*WHAT YOU SHOULD DO*:
Make a tally of the lines in the records that include the string "préfixe", and give only that number.

*EXTRACTED MATERIAL*:
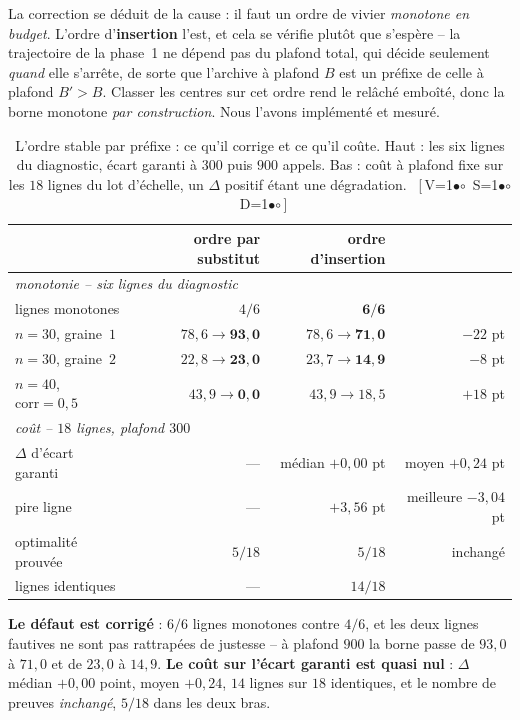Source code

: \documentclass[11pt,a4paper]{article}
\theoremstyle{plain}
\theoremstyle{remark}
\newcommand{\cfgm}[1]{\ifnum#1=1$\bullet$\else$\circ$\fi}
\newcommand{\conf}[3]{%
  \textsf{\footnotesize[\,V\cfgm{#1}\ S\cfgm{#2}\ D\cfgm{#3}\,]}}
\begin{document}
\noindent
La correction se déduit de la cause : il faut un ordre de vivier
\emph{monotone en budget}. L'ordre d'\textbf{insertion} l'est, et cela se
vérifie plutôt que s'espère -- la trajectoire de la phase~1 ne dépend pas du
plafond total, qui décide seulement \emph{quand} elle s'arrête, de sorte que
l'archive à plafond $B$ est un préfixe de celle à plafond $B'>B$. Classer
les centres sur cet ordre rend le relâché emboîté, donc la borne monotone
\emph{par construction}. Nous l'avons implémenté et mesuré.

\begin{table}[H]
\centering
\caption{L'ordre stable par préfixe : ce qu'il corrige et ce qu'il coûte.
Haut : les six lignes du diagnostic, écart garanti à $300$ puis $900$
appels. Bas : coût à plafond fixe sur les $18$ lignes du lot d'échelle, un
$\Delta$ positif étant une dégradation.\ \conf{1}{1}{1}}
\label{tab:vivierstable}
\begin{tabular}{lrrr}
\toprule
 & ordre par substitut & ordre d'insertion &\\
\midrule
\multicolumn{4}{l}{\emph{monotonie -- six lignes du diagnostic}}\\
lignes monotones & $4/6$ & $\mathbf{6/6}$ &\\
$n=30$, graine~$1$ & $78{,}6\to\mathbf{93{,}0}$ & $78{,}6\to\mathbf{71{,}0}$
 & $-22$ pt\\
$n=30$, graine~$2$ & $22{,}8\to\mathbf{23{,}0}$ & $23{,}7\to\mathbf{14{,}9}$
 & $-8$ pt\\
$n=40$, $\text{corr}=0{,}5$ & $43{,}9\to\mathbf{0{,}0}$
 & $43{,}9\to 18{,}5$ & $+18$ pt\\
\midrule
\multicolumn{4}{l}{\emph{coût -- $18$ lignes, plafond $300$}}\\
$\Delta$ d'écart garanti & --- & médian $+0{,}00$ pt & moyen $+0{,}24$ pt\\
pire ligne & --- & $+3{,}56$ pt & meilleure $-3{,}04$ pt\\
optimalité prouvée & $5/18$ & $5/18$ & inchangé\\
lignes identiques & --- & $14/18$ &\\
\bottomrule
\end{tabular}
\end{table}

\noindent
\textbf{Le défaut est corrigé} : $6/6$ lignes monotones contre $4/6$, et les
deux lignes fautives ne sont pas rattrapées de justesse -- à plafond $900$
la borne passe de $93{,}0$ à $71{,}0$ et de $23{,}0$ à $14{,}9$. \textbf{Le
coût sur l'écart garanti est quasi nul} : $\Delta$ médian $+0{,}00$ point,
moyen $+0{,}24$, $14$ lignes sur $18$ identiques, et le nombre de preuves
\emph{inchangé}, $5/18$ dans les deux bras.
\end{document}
* * *
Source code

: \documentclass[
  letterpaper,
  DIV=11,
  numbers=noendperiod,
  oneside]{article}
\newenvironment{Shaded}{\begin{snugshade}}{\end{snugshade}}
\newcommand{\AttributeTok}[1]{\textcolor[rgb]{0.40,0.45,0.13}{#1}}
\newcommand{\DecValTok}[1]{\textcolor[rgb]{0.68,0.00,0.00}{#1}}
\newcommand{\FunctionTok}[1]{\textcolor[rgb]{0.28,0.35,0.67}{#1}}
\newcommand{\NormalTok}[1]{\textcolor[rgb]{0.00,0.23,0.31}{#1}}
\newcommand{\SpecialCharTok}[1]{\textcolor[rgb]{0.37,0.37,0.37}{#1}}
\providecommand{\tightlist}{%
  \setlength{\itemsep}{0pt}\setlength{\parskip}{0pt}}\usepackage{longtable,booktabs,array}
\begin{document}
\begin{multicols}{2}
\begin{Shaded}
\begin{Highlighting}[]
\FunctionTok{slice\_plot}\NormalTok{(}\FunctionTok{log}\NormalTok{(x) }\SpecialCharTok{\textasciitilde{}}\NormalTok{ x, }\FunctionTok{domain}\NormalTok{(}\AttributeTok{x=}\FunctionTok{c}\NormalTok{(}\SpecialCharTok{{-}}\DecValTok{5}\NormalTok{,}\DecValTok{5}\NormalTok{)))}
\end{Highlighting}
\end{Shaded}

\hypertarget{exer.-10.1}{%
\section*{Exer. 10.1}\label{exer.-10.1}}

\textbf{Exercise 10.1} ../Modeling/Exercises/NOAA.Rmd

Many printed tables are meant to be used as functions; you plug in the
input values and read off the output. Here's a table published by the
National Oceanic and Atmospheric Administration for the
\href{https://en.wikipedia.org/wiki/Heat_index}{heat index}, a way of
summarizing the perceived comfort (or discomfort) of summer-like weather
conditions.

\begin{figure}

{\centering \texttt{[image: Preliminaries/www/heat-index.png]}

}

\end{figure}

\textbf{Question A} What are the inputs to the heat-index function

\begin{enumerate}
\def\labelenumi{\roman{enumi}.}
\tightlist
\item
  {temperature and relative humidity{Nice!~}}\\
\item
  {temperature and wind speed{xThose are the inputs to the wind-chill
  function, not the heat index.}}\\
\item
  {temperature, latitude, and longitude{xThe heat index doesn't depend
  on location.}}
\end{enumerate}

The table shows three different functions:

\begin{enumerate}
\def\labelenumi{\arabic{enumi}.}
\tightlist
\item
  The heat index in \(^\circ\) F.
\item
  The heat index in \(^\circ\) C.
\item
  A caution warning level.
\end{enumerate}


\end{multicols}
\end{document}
---
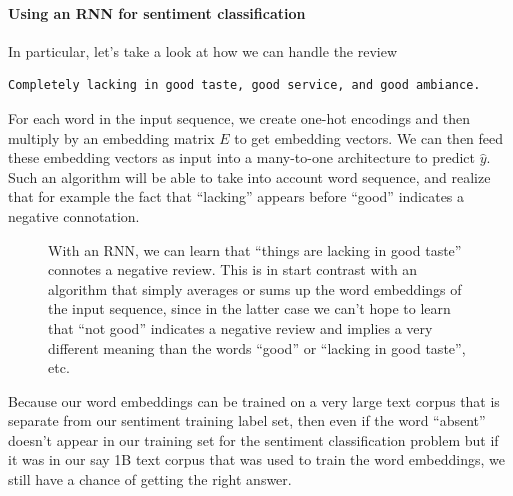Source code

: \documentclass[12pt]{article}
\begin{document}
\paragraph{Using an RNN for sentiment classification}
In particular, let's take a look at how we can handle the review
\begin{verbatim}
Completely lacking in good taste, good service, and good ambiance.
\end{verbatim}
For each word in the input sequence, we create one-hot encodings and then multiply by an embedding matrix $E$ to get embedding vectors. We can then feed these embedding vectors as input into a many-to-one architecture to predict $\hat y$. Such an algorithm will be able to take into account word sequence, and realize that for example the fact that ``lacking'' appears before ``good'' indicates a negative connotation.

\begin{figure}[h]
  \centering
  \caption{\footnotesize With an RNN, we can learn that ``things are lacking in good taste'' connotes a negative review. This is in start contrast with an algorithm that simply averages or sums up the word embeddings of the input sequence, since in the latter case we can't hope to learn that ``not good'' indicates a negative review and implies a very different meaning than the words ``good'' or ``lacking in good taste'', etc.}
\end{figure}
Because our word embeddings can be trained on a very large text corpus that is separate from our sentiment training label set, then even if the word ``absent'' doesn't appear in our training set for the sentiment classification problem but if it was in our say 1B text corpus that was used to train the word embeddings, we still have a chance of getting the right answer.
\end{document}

*EXERCISE OUTPUT*:
2